The concept of operations from the first phase will be assessed by the FHWA and the top proposals will be selected and move on to the second phase, which will run for up to 20 months. Here, infrastructure is installed and applications are built and tested. The final phase is the scaled-up deployment, which will vary in size based on proposal goals and run for 18 months. In this phase, the tested applications and technologies are put into operation, with performance monitored and reported on a daily, weekly and monthly basis.

A number of localities in different parts of the US will be selected for the deployments. “Funding awards will range in size, from a little money, perhaps starting at $100,000, say, to up to $20M or more,” said Zac Doerzaph, director of the Centre for Advanced Automotive Research at the Virginia Tech Transportation Institute. “Probably the number of sites will be between three and five, but there could be as many as ten.”

The smaller projects would work with a correspondingly small number of vehicles, on which they would test new apps, he noted. “The big awards would deploy a minimum of several thousands of cars apiece, up to as many as 10,000 or more apiece eventually.”

Because of the duration of the project, it will be overtaken by developments in the market, as carmakers launch their own V2V solutions.
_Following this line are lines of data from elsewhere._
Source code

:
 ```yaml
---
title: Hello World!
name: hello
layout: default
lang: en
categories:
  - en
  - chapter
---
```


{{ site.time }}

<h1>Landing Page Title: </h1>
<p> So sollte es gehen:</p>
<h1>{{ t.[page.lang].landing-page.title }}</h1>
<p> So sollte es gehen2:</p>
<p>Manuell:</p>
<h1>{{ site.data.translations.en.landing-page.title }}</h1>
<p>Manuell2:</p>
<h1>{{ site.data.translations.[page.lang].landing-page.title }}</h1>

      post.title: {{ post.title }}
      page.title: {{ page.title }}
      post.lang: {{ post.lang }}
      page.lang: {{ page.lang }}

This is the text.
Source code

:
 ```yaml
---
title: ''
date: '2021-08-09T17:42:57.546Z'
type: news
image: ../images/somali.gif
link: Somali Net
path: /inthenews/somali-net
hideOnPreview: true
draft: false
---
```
Last September, General Motors CEO Mary Barra announced that the company will launch V2V technology in 2017 on its Cadillac CTS saloon. This may begin a launch stampede as other car manufacturers try to catch up by marketing proprietary V2V solutions.

Doerzaph said that the primary aim of the CV Pilots Deployment programme is not to pioneer the technology but to “speed the rate at which the deployment happens”.

In addition, he said, the important findings from the deployment will be available to already marketed V2V systems by software and firmware updates. “The industry is moving in general to solutions that can be updated after deployment. So these takeaways will be updated to cars on the road.” Updatable solutions may even be part of the research, he added.

But the primary focus of the project is to get the infrastructure in place. “It is more about stimulating the road operators or local transport agencies to deploy the infrastructure,” Doerzaph said.

Most deployments will involve only pre-production technology, where there are still some challenges, Cunningham said. “Often these stumbling blocks can only be found in a true deployment through getting the infrastructure stakeholders working with the vehicle stakeholders to test out a concept.”

The security of the connected vehicle will also be an aspect of the research, he said. “You have all these attack vectors in a vehicle: Wifi, Bluetooth, the cellphone and tyre pressure monitoring. V2V and V2I works like Wifi, which is an attack vector — though not necessarily making cars less secure.”

Another important aspect of the deployment is privacy and data protection. According to Doerzaph, the large projects will be important in researching some of the non-technical aspects of deploying the technology, such as data security. “By creating a large environment, the winning road operators will have to deal with the legal aspects of putting these cars on the road,” he explained. “For a large deployment, collaborators need access to large amounts of data. The issue then becomes: ‘How do I protect the data security, privacy, deal with liability, etc?’”

Furthermore, the programme will allow connected vehicle stakeholders, public and private alike, “to test out various concepts and to see if our visions achieve V2I deployment goals on a small scale,” Cunningham said. “We’ve got things in mind as we consider going into this project, to assess what we can achieve and hopefully put some really cool applications into the vehicles. Everybody involved wants to give it a shake and kick the tyres before significant investments are made in the vehicle as well as the infrastructure.”